__WHAT IS REQUIRED__
Please copy every line with the string "classSpecies" from the entries below.

__DATA SUPPLIED__
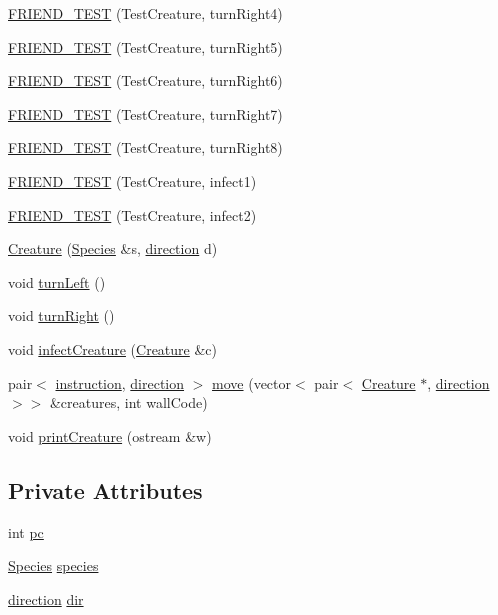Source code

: \begin{DoxyCompactItemize}
\hyperlink{classCreature_ac8bfb3308d01f718a17ec3bc97675dde}{F\-R\-I\-E\-N\-D\-\_\-\-T\-E\-S\-T} (Test\-Creature, turn\-Right4)
\item 
\hyperlink{classCreature_a1c37ca076759a4d1b7c9afb9d97393f7}{F\-R\-I\-E\-N\-D\-\_\-\-T\-E\-S\-T} (Test\-Creature, turn\-Right5)
\item 
\hyperlink{classCreature_a9a626b09cee5d19d14341243b3cfceee}{F\-R\-I\-E\-N\-D\-\_\-\-T\-E\-S\-T} (Test\-Creature, turn\-Right6)
\item 
\hyperlink{classCreature_a649cb47b05144af2f9a3fd598e21e6ef}{F\-R\-I\-E\-N\-D\-\_\-\-T\-E\-S\-T} (Test\-Creature, turn\-Right7)
\item 
\hyperlink{classCreature_a752873cb5336e4a5b07f564c9414ef79}{F\-R\-I\-E\-N\-D\-\_\-\-T\-E\-S\-T} (Test\-Creature, turn\-Right8)
\item 
\hyperlink{classCreature_ab0c2582ee272da6e1fa12769245634b2}{F\-R\-I\-E\-N\-D\-\_\-\-T\-E\-S\-T} (Test\-Creature, infect1)
\item 
\hyperlink{classCreature_ac18a539e0b94a9f8c3f8db69b9d6dbf3}{F\-R\-I\-E\-N\-D\-\_\-\-T\-E\-S\-T} (Test\-Creature, infect2)
\item 
\hyperlink{classCreature_ab06f4acb5492d719492a9e1c0e9bfbb5}{Creature} (\hyperlink{classSpecies}{Species} \&s, \hyperlink{Creature_8h_a99f26e6ee9fcd62f75203b5402df8098}{direction} d)
\item 
void \hyperlink{classCreature_a6775207403a361d6d25f5ee1db58ef94}{turn\-Left} ()
\item 
void \hyperlink{classCreature_a6d10fbf41bcf61c1cddc82400003f1e7}{turn\-Right} ()
\item 
void \hyperlink{classCreature_afcc5686024f4695db483dcde6cc75c3f}{infect\-Creature} (\hyperlink{classCreature}{Creature} \&c)
\item 
pair$<$ \hyperlink{Species_8h_a8d53f52811787ac7b91d1fd31f23c5e3}{instruction}, \hyperlink{Creature_8h_a99f26e6ee9fcd62f75203b5402df8098}{direction} $>$ \hyperlink{classCreature_a66df846dbc27588f2adaf67d18f9c77d}{move} (vector$<$ pair$<$ \hyperlink{classCreature}{Creature} $\ast$, \hyperlink{Creature_8h_a99f26e6ee9fcd62f75203b5402df8098}{direction} $>$$>$ \&creatures, int wall\-Code)
\item 
void \hyperlink{classCreature_a973106b50b812e0d8920d9d7daa521b1}{print\-Creature} (ostream \&w)
\end{DoxyCompactItemize}
\subsection*{Private Attributes}
\begin{DoxyCompactItemize}
\item 
int \hyperlink{classCreature_a81b808ceee6ddc5c0a97e0b97b19a707}{pc}
\item 
\hyperlink{classSpecies}{Species} \hyperlink{classCreature_ab0b67d0fe5520b895a7b3a4af4e80506}{species}
\item 
\hyperlink{Creature_8h_a99f26e6ee9fcd62f75203b5402df8098}{direction} \hyperlink{classCreature_a2082340eb3388d31fb6f982b81978261}{dir}
\end{DoxyCompactItemize}


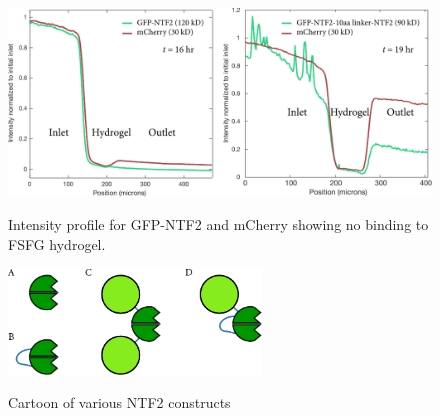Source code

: \begin{figure} %
\caption{Intensity profile for GFP-NTF2 and mCherry showing no binding to FSFG hydrogel.}
\centering
\includegraphics[width=\textwidth]{figs/ch03/GFP-NTF2-attempts.pdf}
\label{fig:GFP-NTF2}
\end{figure} 

\begin{figure} %
\caption{Cartoon of various NTF2 constructs}
\centering
\includegraphics[width=0.6\textwidth]{figs/ch03/NTF2-constructs}
\label{fig:Kap121}
\end{figure}

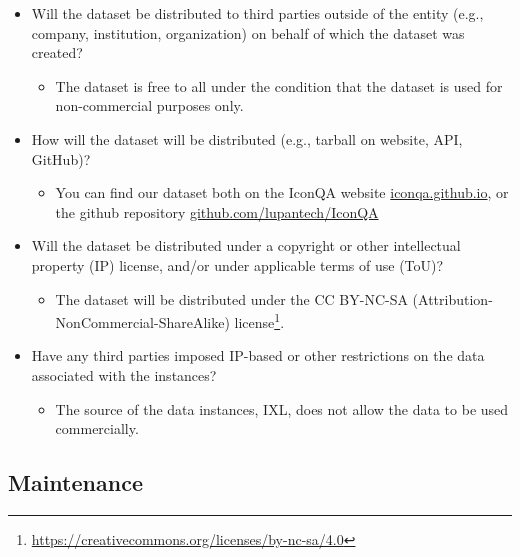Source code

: \documentclass{article}
\begin{document}
\begin{itemize}
    \item Will the dataset be distributed to third parties outside of the entity (e.g., company, institution, organization) on behalf of which the dataset was created?
    \begin{itemize}
        \item The dataset is free to all under the condition that the dataset is used for non-commercial purposes only.
    \end{itemize}
    \item How will the dataset will be distributed (e.g., tarball on website, API, GitHub)?
    \begin{itemize}
        \item You can find our dataset both on the IconQA website \url{iconqa.github.io}, or the github repository \url{github.com/lupantech/IconQA}
    \end{itemize}
    \item Will the dataset be distributed under a copyright or other intellectual property (IP) license, and/or under applicable terms of use (ToU)?
    \begin{itemize}
        \item The dataset will be distributed under the CC BY-NC-SA (Attribution-NonCommercial-ShareAlike) license\footnote{\url{https://creativecommons.org/licenses/by-nc-sa/4.0}}.
    \end{itemize}
    \item Have any third parties imposed IP-based or other restrictions on the data associated with the instances?
    \begin{itemize}
        \item The source of the data instances, IXL, does not allow the data to be used commercially.
    \end{itemize}

\end{itemize}

\subsection{Maintenance}
\end{document}
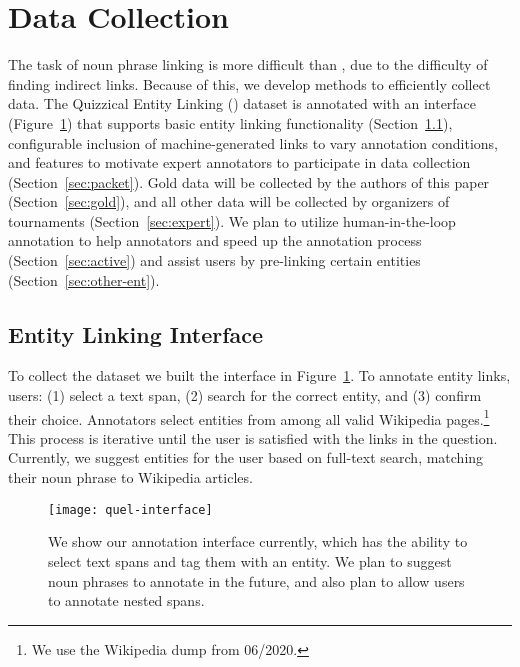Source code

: \section{Data Collection}
\label{sec:int}

The task of noun phrase linking is more difficult than \nel{}, due to the difficulty of finding indirect links.  Because of this, we develop methods to efficiently collect data.
The Quizzical Entity Linking (\quel{}) dataset is annotated with an interface (Figure~\ref{fig:nel-int}) that supports basic entity linking functionality (Section~\ref{sec:el-int}), configurable inclusion of machine-generated links to vary annotation conditions, and features to motivate expert annotators to participate in data collection (Section~\ref{sec:packet}).
Gold data will be collected by the authors of this paper (Section~\ref{sec:gold}), and all other data will be collected by organizers of \qb{} tournaments (Section~\ref{sec:expert}).
We plan to utilize human-in-the-loop annotation to help annotators and speed up the annotation process (Section~\ref{sec:active}) and assist users by pre-linking certain entities (Section~\ref{sec:other-ent}). 

\subsection{Entity Linking Interface}
\label{sec:el-int}

To collect the \quel{} dataset we built the interface in Figure~\ref{fig:nel-int}.
To annotate entity links, users: (1) select a text span, (2) search for the correct entity, and (3) confirm their choice.
Annotators select entities from among all valid Wikipedia pages.\footnote{
    We use the Wikipedia dump from 06/2020.
}
This process is iterative until the user is satisfied with the links in the question.
Currently, we suggest entities for the user based on full-text search, matching their noun phrase to Wikipedia articles. 


\begin{figure}[t]
    \centering
    \texttt{[image: quel-interface]}
    \caption{
        We show our annotation interface currently, which has the ability to select text spans and tag them with an entity. 
        We plan to suggest noun phrases to annotate in the future, and also plan to allow users to annotate nested spans. 
    }
    \label{fig:nel-int}
\end{figure}


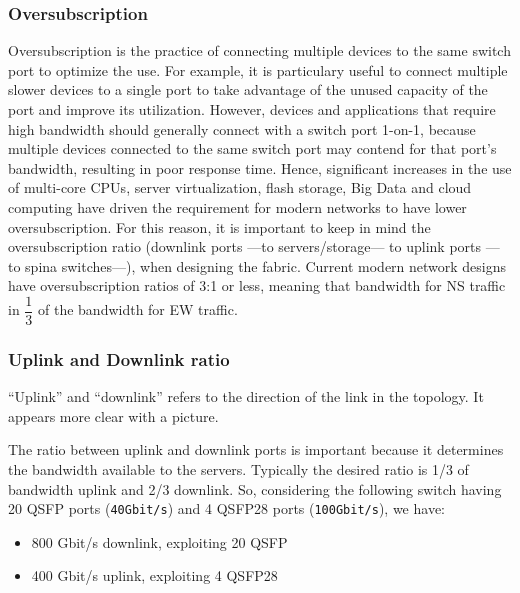\subsubsection{Oversubscription}
Oversubscription is the practice of connecting multiple devices to the same
switch port to optimize the use. For example, it is particulary useful to connect multiple slower devices to a single port to take advantage of the unused
capacity of the port and improve its utilization. However, devices and applications that require high bandwidth should generally connect with a switch
port 1-on-1, because multiple devices connected to the same switch port may
contend for that port’s bandwidth, resulting in poor response time. Hence,
significant increases in the use of multi-core CPUs, server virtualization, flash
storage, Big Data and cloud computing have driven the requirement for modern networks to have lower oversubscription. For this reason, it is important
to keep in mind the oversubscription ratio (downlink ports ---to servers/storage--- to uplink ports ---to spina switches---), when designing the fabric.
Current modern network designs have oversubscription ratios of 3:1 or less, meaning that bandwidth for NS traffic in $\dfrac{1}{3}$ of the bandwidth for EW traffic.

\newpage
\subsubsection{Uplink and Downlink ratio}
``Uplink'' and ``downlink'' refers to the direction of the link in the topology. It appears more clear with a picture.

The ratio between uplink and downlink ports is important because it determines the bandwidth available to the servers. Typically the desired ratio is 1/3 of bandwidth uplink and 2/3 downlink.
So, considering the following switch having 20 QSFP ports (\texttt{40Gbit/s}) and 4 QSFP28 ports (\texttt{100Gbit/s}), we have:
\begin{itemize}
   \item 800 Gbit/s downlink, exploiting 20 QSFP
   \item 400 Gbit/s uplink, exploiting 4 QSFP28
\end{itemize}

__ANSWER TO THIS TASK__
\hyperlink{classCreature_ab06f4acb5492d719492a9e1c0e9bfbb5}{Creature} (\hyperlink{classSpecies}{Species} \&s, \hyperlink{Creature_8h_a99f26e6ee9fcd62f75203b5402df8098}{direction} d)
\hyperlink{classSpecies}{Species} \hyperlink{classCreature_ab0b67d0fe5520b895a7b3a4af4e80506}{species}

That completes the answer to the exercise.